The following is by Rev. Michael Brown, pastor of Christ URC in Santee, CA and is used with his permission. Rev. Brown blogs at The Blog of Christ URC


The only “youth program” your kids need: some thoughts on family worship and catechesis

When my wife and I were introduced to Reformed Christianity, one of the things that stood out vividly to us was the practice of family prayer or “family worship.” In the revivalist, evangelical church in which I grew up, this practice was never emphasized. To be sure, the church in which I was raised encouraged important devotional acts such as praying and reading one’s Bible, but I can’t ever remember a pastor emphasizing the necessity and importance of regular family worship during the week. Instead, there was a full array of programs and small groups offered, each tailor-made to every member of the family: Jr.High group, high school group, college-and-career, men’s group, ladies’ group, young marrieds, married-with-children, empty-nesters, etc., etc. Not that everything in all of these groups was always bad. It’s just that there seemed to be an emphasis upon separating the family as a unit during the week in order to “minister” to each person’s needs.

Oddly enough, Sunday worship wasn’t much different. My family would arrive at church only to split up into our segregated groups for worship: I, a “youth pastor,” would go to the high school “worship service,” while my wife went into the main service with the adults, and my daughters went to “children’s’ church” with the toddlers. The first time we worshiped together as a family was the first Sunday we visited a confessional, Reformed church (!).

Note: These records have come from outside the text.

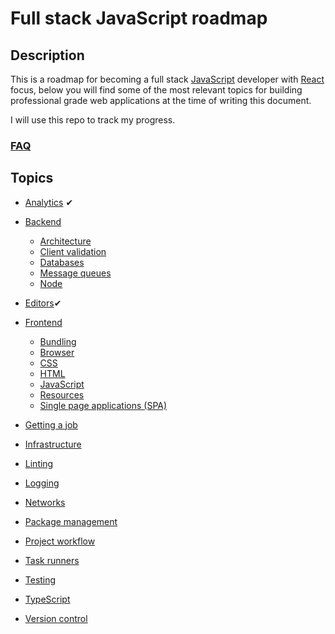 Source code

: # Full stack JavaScript roadmap

## Description

This is a roadmap for becoming a full stack [JavaScript](./frontend/javascript/javascript.md) developer with [React](./frontend/single_page_applications/single_page_applications.md) focus, below you will find some of the most relevant topics for building professional grade web applications at the time of writing this document.

I will use this repo to track my progress.

### [FAQ](./faq/faq.md)

## Topics

* [Analytics](./analytics/analytics.md) ✔

* [Backend](./backend/backend.md)
  * [Architecture](./backend/architecture/architecture.md)
  * [Client validation](./backend/client_validation/client_validation.md)
  * [Databases](./backend/databases/databases.md)
  * [Message queues](./backend/message_queues/message_queues.md)
  * [Node](./backend/node/node.md)

* [Editors](./editors/editors.md)✔

* [Frontend](./frontend/frontend.md)
  * [Bundling](./frontend/bundling/bundling.md)
  * [Browser](./frontend/browser/browser.md)
  * [CSS](./frontend/css/css.md)
  * [HTML](./frontend/html/html.md)
  * [JavaScript](./frontend/javascript/javascript.md)
  * [Resources](./frontend/resources/resources.md)
  * [Single page applications (SPA)](./frontend/single_page_applications/single_page_applications.md)

* [Getting a job](./getting_a_job/getting_a_job.md)
* [Infrastructure](./infrastructure/infrastructure.md)
* [Linting](./linting/linting.md)
* [Logging](./logging/logging.md)
* [Networks](./networks/networks.md)
* [Package management](./package_management/package_management.md)
* [Project workflow](./project_workflow/project_workflow.md)
* [Task runners](./task_runners/task_runners.md)
* [Testing](./testing/testing.md)
* [TypeScript](./typescript/typescript.md)
* [Version control](./version_control/version_control.md)
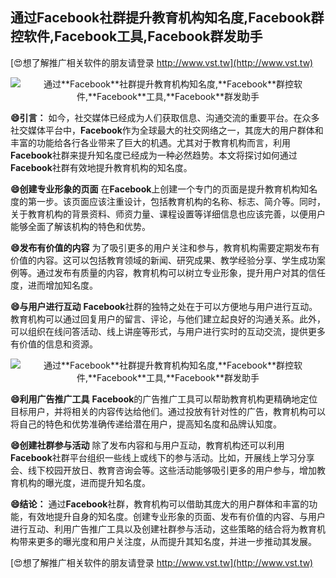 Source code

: ## **通过**Facebook**社群提升教育机构知名度,**Facebook**群控软件,**Facebook**工具,**Facebook**群发助手**

[😍想了解推广相关软件的朋友请登录 http://www.vst.tw](http://www.vst.tw)

 <center><img src="https://vst.tw/MP4/tuiguang/png/0.png" alt="通过**Facebook**社群提升教育机构知名度,**Facebook**群控软件,**Facebook**工具,**Facebook**群发助手"></center>

**😄引言：**
如今，社交媒体已经成为人们获取信息、沟通交流的重要平台。在众多社交媒体平台中，**Facebook**作为全球最大的社交网络之一，其庞大的用户群体和丰富的功能给各行各业带来了巨大的机遇。尤其对于教育机构而言，利用**Facebook**社群来提升知名度已经成为一种必然趋势。本文将探讨如何通过**Facebook**社群有效地提升教育机构的知名度。

**😄创建专业形象的页面**
在**Facebook**上创建一个专门的页面是提升教育机构知名度的第一步。该页面应该注重设计，包括教育机构的名称、标志、简介等。同时，关于教育机构的背景资料、师资力量、课程设置等详细信息也应该完善，以便用户能够全面了解该机构的特色和优势。

**😄发布有价值的内容**
为了吸引更多的用户关注和参与，教育机构需要定期发布有价值的内容。这可以包括教育领域的新闻、研究成果、教学经验分享、学生成功案例等。通过发布有质量的内容，教育机构可以树立专业形象，提升用户对其的信任度，进而增加知名度。

**😄与用户进行互动**
**Facebook**社群的独特之处在于可以方便地与用户进行互动。教育机构可以通过回复用户的留言、评论，与他们建立起良好的沟通关系。此外，可以组织在线问答活动、线上讲座等形式，与用户进行实时的互动交流，提供更多有价值的信息和资源。

 <center><img src="https://vst.tw/MP4/tuiguang/png/3.png" alt="通过**Facebook**社群提升教育机构知名度,**Facebook**群控软件,**Facebook**工具,**Facebook**群发助手"></center>

**😄利用广告推广工具**
**Facebook**的广告推广工具可以帮助教育机构更精确地定位目标用户，并将相关的内容传达给他们。通过投放有针对性的广告，教育机构可以将自己的特色和优势准确传递给潜在用户，提高知名度和品牌认知度。

**😄创建社群参与活动**
除了发布内容和与用户互动，教育机构还可以利用**Facebook**社群平台组织一些线上或线下的参与活动。比如，开展线上学习分享会、线下校园开放日、教育咨询会等。这些活动能够吸引更多的用户参与，增加教育机构的曝光度，进而提升知名度。

**😄结论：**
通过**Facebook**社群，教育机构可以借助其庞大的用户群体和丰富的功能，有效地提升自身的知名度。创建专业形象的页面、发布有价值的内容、与用户进行互动、利用广告推广工具以及创建社群参与活动，这些策略的结合将为教育机构带来更多的曝光度和用户关注度，从而提升其知名度，并进一步推动其发展。

[😍想了解推广相关软件的朋友请登录 http://www.vst.tw](http://www.vst.tw)



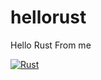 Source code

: # hellorust
Hello Rust From me

[![Rust](https://github.com/byre54/hellorust/actions/workflows/rust.yml/badge.svg)](https://github.com/byre54/hellorust/actions/workflows/rust.yml)
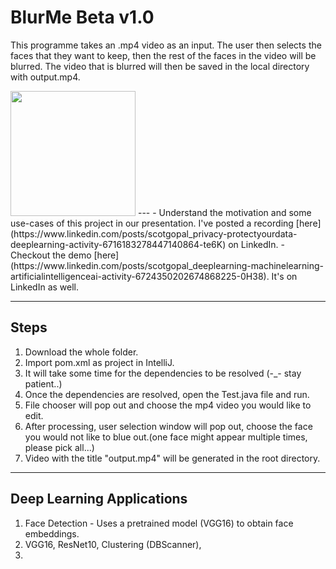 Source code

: # BlurMe Beta v1.0
This programme takes an .mp4 video as an input. The user then selects the faces that they want to keep, then the rest of the faces in the video will be blurred. The video that is blurred will then be saved in the local directory with output.mp4.

<img width="200" src=https://github.com/scotgopal/VideoBlurring/blob/c3b317c122d90020cc57e70d9b2d7df146715e17/LanBlurred.jpg>
---
- Understand the motivation and some use-cases of this project in our presentation. I've posted a recording [here](https://www.linkedin.com/posts/scotgopal_privacy-protectyourdata-deeplearning-activity-6716183278447140864-te6K) on LinkedIn.
- Checkout the demo [here](https://www.linkedin.com/posts/scotgopal_deeplearning-machinelearning-artificialintelligenceai-activity-6724350202674868225-0H38). It's on LinkedIn as well.


---
## Steps
1. Download the whole folder.   
2. Import pom.xml as project in IntelliJ.
3. It will take some time for the dependencies to be resolved (-_- stay patient..)
4. Once the dependencies are resolved, open the Test.java file and run.
5. File chooser will pop out and choose the mp4 video you would like to edit.
6. After processing, user selection window will pop out, choose the face you would not like to blue out.(one face might appear multiple times, please pick all...)
7. Video with the title "output.mp4" will be generated in the root directory.
---

## Deep Learning Applications
1. Face Detection - Uses a pretrained model (VGG16) to obtain face embeddings.
2. VGG16, ResNet10, Clustering (DBScanner), 
3. 
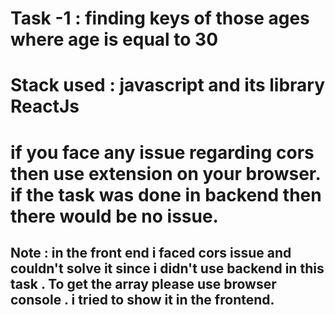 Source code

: # Task -1 : finding keys of those ages where age is equal to 30

# Stack used : javascript and its library ReactJs

# if you face any issue regarding cors then use extension on your browser. if the task was done in backend then there would be no issue.

## Note : in the front end i faced cors issue and couldn't solve it since i didn't use backend in this task . To get the array please use browser console . i tried to show it in the frontend.
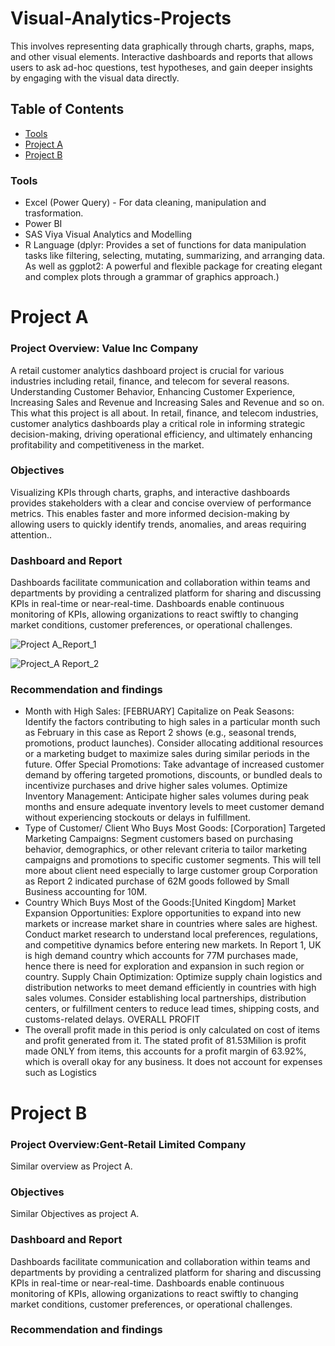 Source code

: # Visual-Analytics-Projects
This involves representing data graphically through charts, graphs, maps, and other visual elements. Interactive dashboards and reports that allows users to ask ad-hoc questions, test hypotheses, and gain deeper insights by engaging with the visual data directly.

## Table of Contents

- [Tools](#tools)
- [Project A](#project-a)
- [Project B](#project-b)


### Tools
- Excel (Power Query) - For data cleaning, manipulation and trasformation.
- Power BI
- SAS Viya Visual Analytics and Modelling
- R Language (dplyr: Provides a set of functions for data manipulation tasks like filtering, selecting, mutating, summarizing, and arranging data. As well as ggplot2: A powerful and flexible package for creating elegant and complex plots through a grammar of graphics approach.)


# Project A
### Project Overview: Value Inc Company
A retail customer analytics dashboard project is crucial for various industries including retail, finance, and telecom for several reasons.
Understanding Customer Behavior, Enhancing Customer Experience, Increasing Sales and Revenue and Increasing Sales and Revenue
and so on. This what this project is all about. In retail, finance, and telecom industries, customer analytics dashboards play a critical role in informing strategic decision-making,
driving operational efficiency, and ultimately enhancing profitability and competitiveness in the market.

### Objectives
Visualizing KPIs through charts, graphs, and interactive dashboards provides stakeholders with a clear and concise overview of
performance metrics. This enables faster and more informed decision-making by allowing users to quickly identify trends, anomalies,
and areas requiring attention..

### Dashboard and Report
Dashboards facilitate communication and collaboration within teams and departments by providing a centralized platform for sharing
and discussing KPIs in real-time or near-real-time. Dashboards enable continuous monitoring of KPIs, allowing organizations to react
swiftly to changing market conditions, customer preferences, or operational challenges.

![Project A_Report_1](https://github.com/Ackson507/Visual-Analytics-Projects/assets/84422970/93c2288d-339c-47ee-9ab4-a3fa9e81b2b8)

![Project_A Report_2](https://github.com/Ackson507/Visual-Analytics-Projects/assets/84422970/bbfed7fc-5aaa-4bd8-9363-3b2ee649fc73)

### Recommendation and findings
- Month with High Sales: [FEBRUARY]
Capitalize on Peak Seasons: Identify the factors contributing to high sales in a particular month such as February in this case as Report 2 shows (e.g.,
seasonal trends, promotions, product launches). Consider allocating additional resources or a marketing budget to maximize sales during similar periods
in the future.
Offer Special Promotions: Take advantage of increased customer demand by offering targeted promotions, discounts, or bundled deals to incentivize
purchases and drive higher sales volumes.
Optimize Inventory Management: Anticipate higher sales volumes during peak months and ensure adequate inventory levels to meet customer
demand without experiencing stockouts or delays in fulfillment.
- Type of Customer/ Client Who Buys Most Goods: [Corporation]
Targeted Marketing Campaigns: Segment customers based on purchasing behavior, demographics, or other relevant criteria to tailor marketing
campaigns and promotions to specific customer segments. This will tell more about client need especially to large customer group Corporation as
Report 2 indicated purchase of 62M goods followed by Small Business accounting for 10M.
- Country Which Buys Most of the Goods:[United Kingdom]
Market Expansion Opportunities: Explore opportunities to expand into new markets or increase market share in countries where sales are highest.
Conduct market research to understand local preferences, regulations, and competitive dynamics before entering new markets. In Report 1, UK is high
demand country which accounts for 77M purchases made, hence there is need for exploration and expansion in such region or country.
Supply Chain Optimization: Optimize supply chain logistics and distribution networks to meet demand efficiently in countries with high sales
volumes. Consider establishing local partnerships, distribution centers, or fulfillment centers to reduce lead times, shipping costs, and customs-related
delays.
OVERALL PROFIT
- The overall profit made in this period is only calculated on cost of items and profit generated from it. The stated profit of 81.53Milion is profit made
ONLY from items, this accounts for a profit margin of 63.92%, which is overall okay for any business. It does not account for expenses such as Logistics



# Project B
### Project Overview:Gent-Retail Limited Company
Similar overview as Project A.
### Objectives
Similar Objectives as project A.
### Dashboard and Report
Dashboards facilitate communication and collaboration within teams and departments by providing a centralized platform for sharing
and discussing KPIs in real-time or near-real-time. Dashboards enable continuous monitoring of KPIs, allowing organizations to react
swiftly to changing market conditions, customer preferences, or operational challenges.
### Recommendation and findings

Coming to Reformed Christianity, my wife and I not only learned the sobering truth about the means of grace and what actually happens during the Divine Service on the Lord’s Day, we also learned about the vital importance of regular family worship throughout the week. Clearly, this was a practice far more biblical (and historical) than the compartmentalized, hustle-bustle of a busy week at church. The ancient paths God carved out for families to walk in long ago were new to us. We learned how he designed the family to be a worshiping unit, an entity that would engage in prayer, praise and instruction in the course of ordinary, daily life. We learned how Christian parents have the covenantal responsibility-both toward God and their children-of bringing up their little ones as disciples in the historic Christian faith. Suddenly, all those passages about training up your children began to come into color:

Deut 6.4-9: Hear, O Israel: The LORD our God, the LORD is one. You shall love the LORD your God with all your heart and with all your soul and with all your might. And these words that I command you today shall be on your heart. You shall teach them diligently to your children, and shall talk of them when you sit in your house, and when you walk by the way, and when you lie down, and when you rise. You shall bind them as a sign on your hand, and they shall be as frontlets between your eyes. You shall write them on the doorposts of your house and on your gates.

Eph 6.4: “Fathers, do not provoke your children to anger, but bring them up in the discipline and instruction of the Lord”

Passages such as these, however, cannot be reduced to mere proof-texts for sending our children to Christian schools or buying Christian home-school curriculum. They require of us something far more vital than that. In the first place, they require the indispensable practice of the “family pew,” that is, a commitment of bringing our children to corporate worship every week. In worship, our children – no less than us – are summoned by God to receive his good gifts, confess their sins, and bring him praise and honor as the Creator and Redeemer of his people.

But these commands also require a commitment to daily catechesis so that our children will know what they believe and why they believe it. This is precisely why the sixteenth-century Protestant Reformers, as well as the seventeenth-century Puritans who followed them, wrote rich catechisms and strongly advocated the practice of family worship. They understood each family to be a ‘little church,’ in which the father was called to be priest and spiritual head of his home under Christ.

It is for this reason that the Westminster Confession of Faith teaches that worship is to be conducted “in private families daily” (21.6). This was taken so seriously by our fathers in the faith, that the General Assembly of the Church of Scotland not only included in its editions of the Westminster Standards a “Directory for Family Worship,” but even mandated disciplinary action against heads of households who neglected “this necessary duty”!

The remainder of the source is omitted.